**REQUIRED ACTION**
Where a line of the records contains the word "shields", show that line.

------------------------------------------------------------

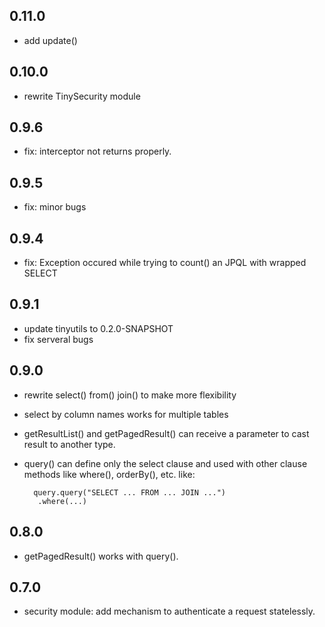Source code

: ## 0.11.0
* add update()

## 0.10.0
* rewrite TinySecurity module

## 0.9.6
* fix: interceptor not returns properly.

## 0.9.5
* fix: minor bugs

## 0.9.4
* fix: Exception occured while trying to count() an JPQL with wrapped SELECT


## 0.9.1
* update tinyutils to 0.2.0-SNAPSHOT
* fix serveral bugs

## 0.9.0
* rewrite select() from() join() to make more flexibility
* select by column names works for multiple tables
* getResultList() and getPagedResult() can receive a parameter to cast result to another type.
* query() can define only the select clause and used with other clause methods like where(),
orderBy(), etc. like:

		query.query("SELECT ... FROM ... JOIN ...")
         .where(...)

## 0.8.0
* getPagedResult() works with query().

## 0.7.0
* security module: add mechanism to authenticate a request statelessly.
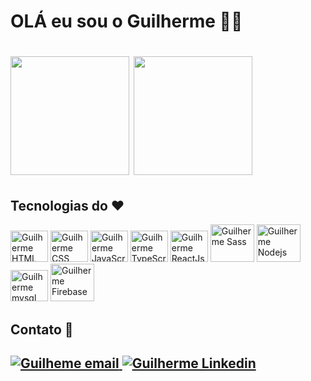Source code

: <h1>OLÁ eu sou o Guilherme 👋🤗<h1>
  
  <div>
    <img height="190em" src="https://github-readme-stats.vercel.app/api?username=Guilherme-520&show_icons=true&theme=tokyonight" />
    <img height="190em" src="https://github-readme-stats.vercel.app/api/top-langs/?username=Guilherme-520&layout=compact&show_icons=true&theme=tokyonight" />
    </br>
  </div>
  
  <h2>Tecnologias do ♥️</h2>
  <div style="display: inline-block">
    <img width=60 height=50 alt="Guilherme HTML" src="https://cdn.jsdelivr.net/gh/devicons/devicon/icons/html5/html5-original.svg"/>
    <img width=60 height=50 alt="Guilherme CSS" src="https://cdn.jsdelivr.net/gh/devicons/devicon/icons/css3/css3-original.svg"/>
    <img width=60 height=50 alt="Guilherme JavaScript" src="https://cdn.jsdelivr.net/gh/devicons/devicon/icons/javascript/javascript-original.svg"/>
    <img width=60 height=50  alt="Guilherme TypeScript" src="https://cdn.jsdelivr.net/gh/devicons/devicon/icons/typescript/typescript-original.svg"/>
    <img width=60 height=50 alt="Guilherme ReactJs" src="https://cdn.jsdelivr.net/gh/devicons/devicon/icons/react/react-original.svg"/>
    <img width=70 height=60 alt="Guilherme Sass" src="https://cdn.jsdelivr.net/gh/devicons/devicon/icons/sass/sass-original.svg"/>
    <img width=70 height=60 alt="Guilherme Nodejs" src="https://cdn.jsdelivr.net/gh/devicons/devicon/icons/nodejs/nodejs-original.svg"/>
    <img width=60 height=50 alt="Guilherme mysql" src="https://cdn.jsdelivr.net/gh/devicons/devicon/icons/mysql/mysql-original.svg"/>
   <img width=70 height=60 alt="Guilherme Firebase" src="https://cdn.jsdelivr.net/gh/devicons/devicon/icons/firebase/firebase-plain.svg" />
  </div>
  </br>
  
  
  <h2>Contato 🤝<h2>
  <div style="display: inline-block">
    <a href="mailto:guilhermecordeiro520@gmail.com">
      <img alt="Guilheme email" src="https://img.shields.io/badge/Gmail-D14836?style=for-the-badge&logo=gmail&logoColor=white" target="_blank"/>
    </a>
    <a href="https://www.linkedin.com/in/guilherme-chaves-cordeiro/">
      <img alt="Guilherme Linkedin" src="https://img.shields.io/badge/LinkedIn-0077B5?style=for-the-badge&logo=linkedin&logoColor=white" target="_blank"/>
    </a>
    
  </div>
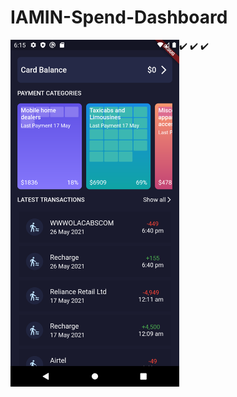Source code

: # IAMIN-Spend-Dashboard

:heavy_check_mark:
:heavy_check_mark:
:heavy_check_mark:
<a href="url"><img src="https://github.com/sarthakkgaikwad/IAMIN-Spend-Dashboard/blob/main/IAMIN.png" align="left" height="555" width="270" ></a>
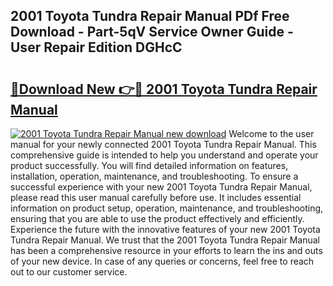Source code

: ## 2001 Toyota Tundra Repair Manual PDf Free Download - Part-5qV Service Owner Guide - User Repair Edition DGHcC

# <h2><a href="http://bc34769.oget.top/?id=2001+Toyota+Tundra+Repair+Manual">🔗Download New 👉🔴 2001 Toyota Tundra Repair Manual</a></h2>

[![2001 Toyota Tundra Repair Manual new download](https://i.imgur.com/5g1atiW.png)](http://bc34769.oget.top/?id=2001+Toyota+Tundra+Repair+Manual)
Welcome to the user manual for your newly connected 2001 Toyota Tundra Repair Manual. This comprehensive guide is intended to help you understand and operate your product successfully. You will find detailed information on features, installation, operation, maintenance, and troubleshooting. To ensure a successful experience with your new 2001 Toyota Tundra Repair Manual, please read this user manual carefully before use. It includes essential information on product setup, operation, maintenance, and troubleshooting, ensuring that you are able to use the product effectively and efficiently. Experience the future with the innovative features of your new 2001 Toyota Tundra Repair Manual. We trust that the 2001 Toyota Tundra Repair Manual has been a comprehensive resource in your efforts to learn the ins and outs of your new device. In case of any queries or concerns, feel free to reach out to our customer service.
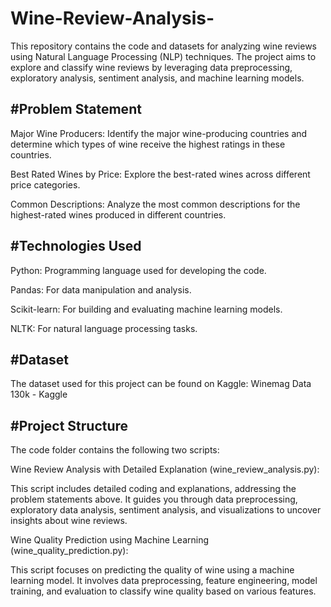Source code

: # Wine-Review-Analysis-
This repository contains the code and datasets for analyzing wine reviews using Natural Language Processing (NLP) techniques. The project aims to explore and classify wine reviews by leveraging data preprocessing, exploratory analysis, sentiment analysis, and machine learning models.


#Problem Statement
---
Major Wine Producers: Identify the major wine-producing countries and determine which types of wine receive the highest ratings in these countries.

Best Rated Wines by Price: Explore the best-rated wines across different price categories.

Common Descriptions: Analyze the most common descriptions for the highest-rated wines produced in different countries.

#Technologies Used
---
Python: Programming language used for developing the code. 

Pandas: For data manipulation and analysis. 

Scikit-learn: For building and evaluating machine learning models. 

NLTK: For natural language processing tasks.

#Dataset
---
The dataset used for this project can be found on Kaggle: Winemag Data 130k - Kaggle

#Project Structure
---
The code folder contains the following two scripts:

Wine Review Analysis with Detailed Explanation (wine_review_analysis.py): 

This script includes detailed coding and explanations, addressing the problem statements above. It guides you through data preprocessing, exploratory data analysis, sentiment analysis, and visualizations to uncover insights about wine reviews.

Wine Quality Prediction using Machine Learning (wine_quality_prediction.py): 

This script focuses on predicting the quality of wine using a machine learning model. It involves data preprocessing, feature engineering, model training, and evaluation to classify wine quality based on various features.
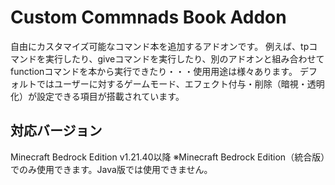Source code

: # Custom Commnads Book Addon
自由にカスタマイズ可能なコマンド本を追加するアドオンです。
例えば、tpコマンドを実行したり、giveコマンドを実行したり、別のアドオンと組み合わせてfunctionコマンドを本から実行できたり・・・使用用途は様々あります。
デフォルトではユーザーに対するゲームモード、エフェクト付与・削除（暗視・透明化）が設定できる項目が搭載されています。
## 対応バージョン
Minecraft Bedrock Edition v1.21.40以降
※Minecraft Bedrock Edition（統合版）でのみ使用できます。Java版では使用できません。
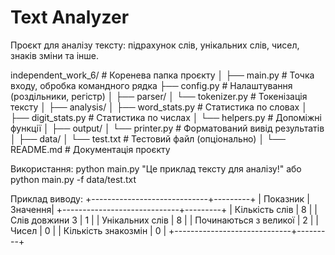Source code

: # Text Analyzer

Проєкт для аналізу тексту: підрахунок слів, унікальних слів, чисел, знаків зміни та інше.


independent_work_6/         # Коренева папка проєкту
│
├── main.py                 # Точка входу, обробка командного рядка
├── config.py               # Налаштування (роздільники, регістр)
│
├── parser/
│   └── tokenizer.py        # Токенізація тексту
│
├── analysis/
│   ├── word_stats.py       # Статистика по словах
│   ├── digit_stats.py      # Статистика по числах
│   └── helpers.py          # Допоміжні функції
│
├── output/
│   └── printer.py          # Форматований вивід результатів
│
├── data/
│   └── test.txt            # Тестовий файл (опціонально)
│
└── README.md               # Документація проєкту

Використання:
python main.py "Це приклад тексту для аналізу!"
або 
python main.py -f data/test.txt

Приклад виводу:
+-----------------------------+---------+
| Показник                    | Значення|
+-----------------------------+---------+
| Кількість слів              |       8 |
| Слів довжини 3              |       1 |
| Унікальних слів             |       8 |
| Починаються з великої       |       2 |
| Чисел                       |       0 |
| Кількість знакозмін         |       0 |
+-----------------------------+---------+
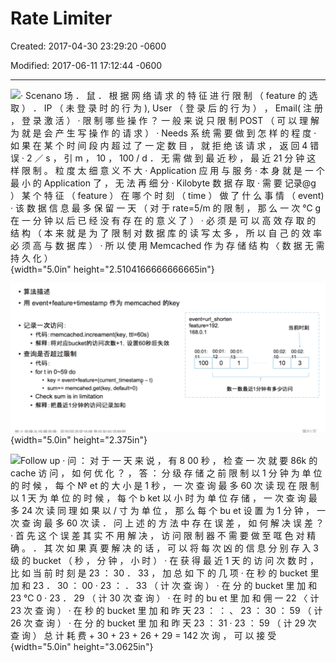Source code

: # Rate Limiter

Created: 2017-04-30 23:29:20 -0600

Modified: 2017-06-11 17:12:44 -0600

---

![· Scenano 场 ． 鼠 ． 根 据 网 络 请 求 的 特 征 进 行 限 制 （ feature 的 选 取 ） ． IP （ 未 登 录 时 的 行 为 ), User （ 登 录 后 的 行 为 ） ， Email( 注 册 ， 登 录 激 活 ） · 限 制 哪 些 操 作 ？ 一 般 来 说 只 限 制 POST （ 可 以 理 解 为 就 是 会 产 生 写 操 作 的 请 求 ） · Needs 系 统 需 要 做 到 怎 样 的 程 度 · 如 果 在 某 个 时 间 段 内 超 过 了 一 定 数 目 ， 就 拒 绝 该 请 求 ， 返 回 4 错 误 · 2 ／ s ， 引 m ， 10 ， 100 / d ． 无 需 做 到 最 近 秒 ， 最 近 21 分 钟 这 样 限 制 。 粒 度 太 细 意 义 不 大 · Application 应 用 与 服 务 · 本 身 就 是 一 个 最 小 的 Application 了 ， 无 法 再 细 分 · Kilobyte 数 据 存 取 · 需 要 记录@g ） 某 个 特 征 （ feature ） 在 哪 个 时 刻 （ time ） 做 了 什 么 事 情 （ event) · 该 数 据 信 息 最 多 保 留 一 天 （ 对 于 rate=5/m 的 限 制 ， 那 么 一 次 ℃ g 在 一 分 钟 以 后 已 经 没 有 存 在 的 意 义 了 ） · 必 须 是 可 以 高 效 存 取 的 结 构 （ 本 来 就 是 为 了 限 制 对 数 据 库 的 读 写 太 多 ， 所 以 自 己 的 效 率 必 须 高 与 数 据 库 ） · 所 以 使 用 Memcached 作 为 存 储 结 构 〈 数 据 无 需 持 久 化 ） ](../../media/Rate-Limiter-Rate-Limiter-Rate-Limiter-image1.png){width="5.0in" height="2.5104166666666665in"}



![• event+feature+timestamp memcached fikey event=url shorten feature=192. 168.0.1 : memcached.increament(key, ttl=60s) 00:01: 100 00:01: O 00:01: 1 00:02: 10 00:02: 3 • for t in 0---59 do • key = event+feature+(current_timestamp --- t) • sum+= memcahed.get(key, default=O) • Check sum is in limitation ](../../media/Rate-Limiter-Rate-Limiter-Rate-Limiter-image2.png){width="5.0in" height="2.375in"}



![Follow up · 问 ： 对 于 一 天 来 说 ， 有 8 00 秒 ， 检 查 一 次 就 要 86k 的 cache 访 问 ， 如 何 优 化 ？ ， 答 ： 分 级 存 储 之 前 限 制 以 1 分 钟 为 单 位 的 时 候 ， 每 个 № et 的 大 小 是 1 秒 ， 一 次 查 询 最 多 60 次 读 现 在 限 制 以 1 天 为 单 位 的 时 候 ， 每 个 b ket 以 小 时 为 单 位 存 储 ， 一 次 查 询 最 多 24 次 读 同 理 如 果 以 / 寸 为 单 位 ， 那 么 每 个 bu et 设 置 为 1 分 钟 ， 一 次 查 询 最 多 60 次 读 ． 问 上 述 的 方 法 中 存 在 误 差 ， 如 何 解 决 误 差 ？ · 首 先 这 个 误 差 其 实 不 用 解 决 ， 访 问 限 制 器 不 需 要 做 至 哐 色 对 精 确 。 ． 其 次 如 果 真 要 解 决 的 话 ， 可 以 将 每 次 凶 的 信 息 分 别 存 入 3 级 的 bucket （ 秒 ， 分 钟 ， 小 时 ） · 在 获 得 最 近 1 天 的 访 问 次 数 时 ， 比 如 当 前 时 刻 是 23 ： 30 ． 33 ， 加 总 如 下 的 几 项 · 在 秒 的 bucket 里 加 和 23 ． 30 ： 00 · 23 ： ． 33 （ 计 次 查 询 ） · 在 分 的 bucket 里 加 和 23 ℃ 0 · 23 ． 29 （ 计 30 次 查 询 ） · 在 时 的 bu et 里 加 和 佣 一 22 〈 计 23 次 查 询 ） · 在 秒 的 bucket 里 加 和 昨 天 23 ： ： 、 23 ： 30 ： 59 （ 计 26 次 查 询 ） · 在 分 的 bucket 里 加 和 昨 天 23 ： 31 · 23 ： 59 （ 计 29 次 查 询 ） 总 计 耗 费 + 30 + 23 + 26 + 29 = 142 次 询 ， 可 以 接 受 ](../../media/Rate-Limiter-Rate-Limiter-Rate-Limiter-image3.png){width="5.0in" height="3.0625in"}





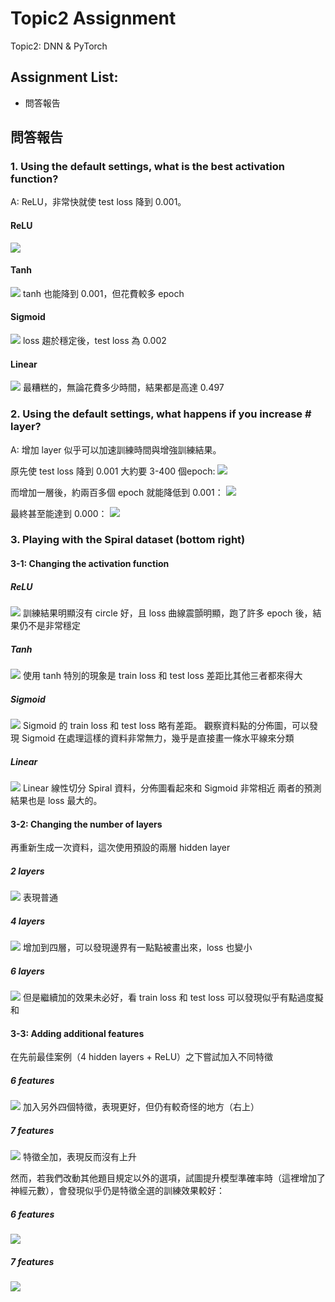 # Topic2 Assignment
Topic2: DNN & PyTorch

## Assignment List:
* 問答報告

## 問答報告
### 1.  Using the default settings, what is the best activation function?
A: ReLU，非常快就使 test loss 降到 0.001。

#### ReLU
![](image/ReLU.png)

#### Tanh
![](image/tanh.png)
tanh 也能降到 0.001，但花費較多 epoch 

#### Sigmoid
![](image/sigmoid.png)
loss 趨於穩定後，test loss 為 0.002

#### Linear
![](image/linear.png)
最糟糕的，無論花費多少時間，結果都是高達 0.497

### 2. Using the default settings, what happens if you increase # layer?
A: 增加 layer 似乎可以加速訓練時間與增強訓練結果。

原先使 test loss 降到 0.001 大約要 3-400 個epoch:
![](image/q2-1.png)

而增加一層後，約兩百多個 epoch 就能降低到 0.001：
![](image/q2-2.png)

最終甚至能達到 0.000：
![](image/q2-3.png)

### 3. Playing with the Spiral dataset (bottom right)
#### 3-1: Changing the activation function

##### ReLU
![](image/q3-1-ReLU.png)
訓練結果明顯沒有 circle 好，且 loss 曲線震顫明顯，跑了許多 epoch 後，結果仍不是非常穩定

##### Tanh
![](image/q3-1-tanh.png)
使用 tanh 特別的現象是 train loss 和 test loss 差距比其他三者都來得大

##### Sigmoid
![](image/q3-1-sigmoid.png)
Sigmoid 的 train loss 和 test loss 略有差距。
觀察資料點的分佈圖，可以發現 Sigmoid 在處理這樣的資料非常無力，幾乎是直接畫一條水平線來分類

##### Linear
![](image/q3-1-linear.png)
Linear 線性切分 Spiral 資料，分佈圖看起來和 Sigmoid 非常相近
兩者的預測結果也是 loss 最大的。

#### 3-2: Changing the number of layers
再重新生成一次資料，這次使用預設的兩層 hidden layer

##### 2 layers
![](image/q3-2-2layer.png)
表現普通

##### 4 layers
![](image/q3-2-4layer.png)
增加到四層，可以發現邊界有一點點被畫出來，loss 也變小

##### 6 layers
![](image/q3-2-6layer.png)
但是繼續加的效果未必好，看 train loss 和 test loss 可以發現似乎有點過度擬和

#### 3-3: Adding additional features
在先前最佳案例（4 hidden layers + ReLU）之下嘗試加入不同特徵

##### 6 features
![](image/q3-3-6feat.png)
加入另外四個特徵，表現更好，但仍有較奇怪的地方（右上）

##### 7 features
![](image/q3-3-7feat.png)
特徵全加，表現反而沒有上升

然而，若我們改動其他題目規定以外的選項，試圖提升模型準確率時（這裡增加了神經元數），會發現似乎仍是特徵全選的訓練效果較好：

##### 6 features
![](image/q3-3-test1.png)

##### 7 features
![](image/q3-3-test2.png)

------------------------------------------------------------

**WRITTEN ANSWER**
      <img alt="Guilheme email" src="https://img.shields.io/badge/Gmail-D14836?style=for-the-badge&logo=gmail&logoColor=white" target="_blank"/>
      <img alt="Guilherme Linkedin" src="https://img.shields.io/badge/LinkedIn-0077B5?style=for-the-badge&logo=linkedin&logoColor=white" target="_blank"/>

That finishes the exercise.